Lebensmittel, die in Europa die Strecke vom warmen Süden nach Norden zurückgelegt haben, oder Intensivglashausgemüse aus näherer Umgebung – das sei in der kalten Jahreszeit beides nicht ideal. "Deshalb freue ich mich über ungeheiztes Wintergemüse als einen dritten Weg, der eine regionale, nachhaltige Alternative bietet", sagt Palme.
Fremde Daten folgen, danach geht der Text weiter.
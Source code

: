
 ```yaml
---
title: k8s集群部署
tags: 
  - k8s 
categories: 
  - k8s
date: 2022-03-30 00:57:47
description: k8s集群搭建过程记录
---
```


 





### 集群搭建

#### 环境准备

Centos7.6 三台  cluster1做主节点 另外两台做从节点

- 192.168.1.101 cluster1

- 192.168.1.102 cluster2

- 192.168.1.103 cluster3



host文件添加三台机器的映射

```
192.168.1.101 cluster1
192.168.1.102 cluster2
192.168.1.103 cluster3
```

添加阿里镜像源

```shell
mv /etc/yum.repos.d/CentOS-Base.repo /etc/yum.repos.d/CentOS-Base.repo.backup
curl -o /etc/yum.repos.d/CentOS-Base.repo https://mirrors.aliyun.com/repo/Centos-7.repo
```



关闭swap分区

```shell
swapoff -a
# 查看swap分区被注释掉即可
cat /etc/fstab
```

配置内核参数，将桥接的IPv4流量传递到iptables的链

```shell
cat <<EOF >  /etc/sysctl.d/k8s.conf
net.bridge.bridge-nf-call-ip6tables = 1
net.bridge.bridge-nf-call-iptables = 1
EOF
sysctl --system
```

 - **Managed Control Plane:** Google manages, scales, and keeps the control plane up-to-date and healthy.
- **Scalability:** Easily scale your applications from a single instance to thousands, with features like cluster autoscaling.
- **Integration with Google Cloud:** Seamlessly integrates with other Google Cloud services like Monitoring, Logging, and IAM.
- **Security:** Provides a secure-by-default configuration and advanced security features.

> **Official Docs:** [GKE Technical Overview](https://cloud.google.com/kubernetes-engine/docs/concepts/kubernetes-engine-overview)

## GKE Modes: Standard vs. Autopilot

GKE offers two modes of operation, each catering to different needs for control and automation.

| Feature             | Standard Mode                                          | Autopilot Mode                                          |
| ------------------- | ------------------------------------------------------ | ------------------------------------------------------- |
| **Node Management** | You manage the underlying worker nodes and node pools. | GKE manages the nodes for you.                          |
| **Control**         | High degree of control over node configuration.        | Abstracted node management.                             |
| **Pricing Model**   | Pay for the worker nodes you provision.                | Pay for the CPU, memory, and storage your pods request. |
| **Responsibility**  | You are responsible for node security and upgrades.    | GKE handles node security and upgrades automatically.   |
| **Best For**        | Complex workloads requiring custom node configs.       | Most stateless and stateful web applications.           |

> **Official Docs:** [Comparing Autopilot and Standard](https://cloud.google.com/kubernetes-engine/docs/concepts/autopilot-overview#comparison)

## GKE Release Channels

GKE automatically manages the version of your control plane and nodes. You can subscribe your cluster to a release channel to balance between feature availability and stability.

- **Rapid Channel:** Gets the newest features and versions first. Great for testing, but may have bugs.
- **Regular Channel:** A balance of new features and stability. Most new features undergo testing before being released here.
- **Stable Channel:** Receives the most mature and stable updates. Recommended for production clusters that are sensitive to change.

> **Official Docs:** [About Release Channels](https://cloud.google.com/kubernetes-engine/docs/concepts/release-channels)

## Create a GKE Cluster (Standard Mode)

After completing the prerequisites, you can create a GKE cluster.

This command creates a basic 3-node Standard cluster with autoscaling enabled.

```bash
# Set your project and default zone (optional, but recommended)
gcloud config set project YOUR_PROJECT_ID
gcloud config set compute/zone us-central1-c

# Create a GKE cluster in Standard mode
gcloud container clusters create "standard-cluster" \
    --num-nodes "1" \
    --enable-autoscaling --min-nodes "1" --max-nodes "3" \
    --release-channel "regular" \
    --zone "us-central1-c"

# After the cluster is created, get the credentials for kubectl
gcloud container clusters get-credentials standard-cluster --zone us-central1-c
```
Davon ist er schon seit Jahrzehnten überzeugt. Immer wieder steigt ihm die Erinnerung an jenes einschneidende Erlebnis an seiner Versuchsaußenstelle Zinsenhof vor 14 Jahren auf: "Damals hat uns der Wintereinbruch total überrascht. Minus zwanzig Grad über Nacht. Die kleinen Asiasalate hätten laut Fachliteratur tot sein müssen. Abgefroren. Aber sie waren es nicht."

Der Projektsamen

Das war der Anfang von Palmes Beschäftigung mit dem Wintergemüse. Testversuche in ganz Österreich, "man muss ja wissen, ob das nur bei uns oder auch woanders funktioniert", folgten. Zwei Bücher zum Thema und Fruchtfolge-Aufstellungen für 77 Arten und Sorten – es gab ja keine Literatur dazu, wann man denn Karotten für die Ernte im Winter aussäen soll – später kam mit heuer die LGV Sonnengemüse ins Spiel. Sie ist eine der größten Gemüsegenossenschaften des Landes unter der Leitung von Josef Peck.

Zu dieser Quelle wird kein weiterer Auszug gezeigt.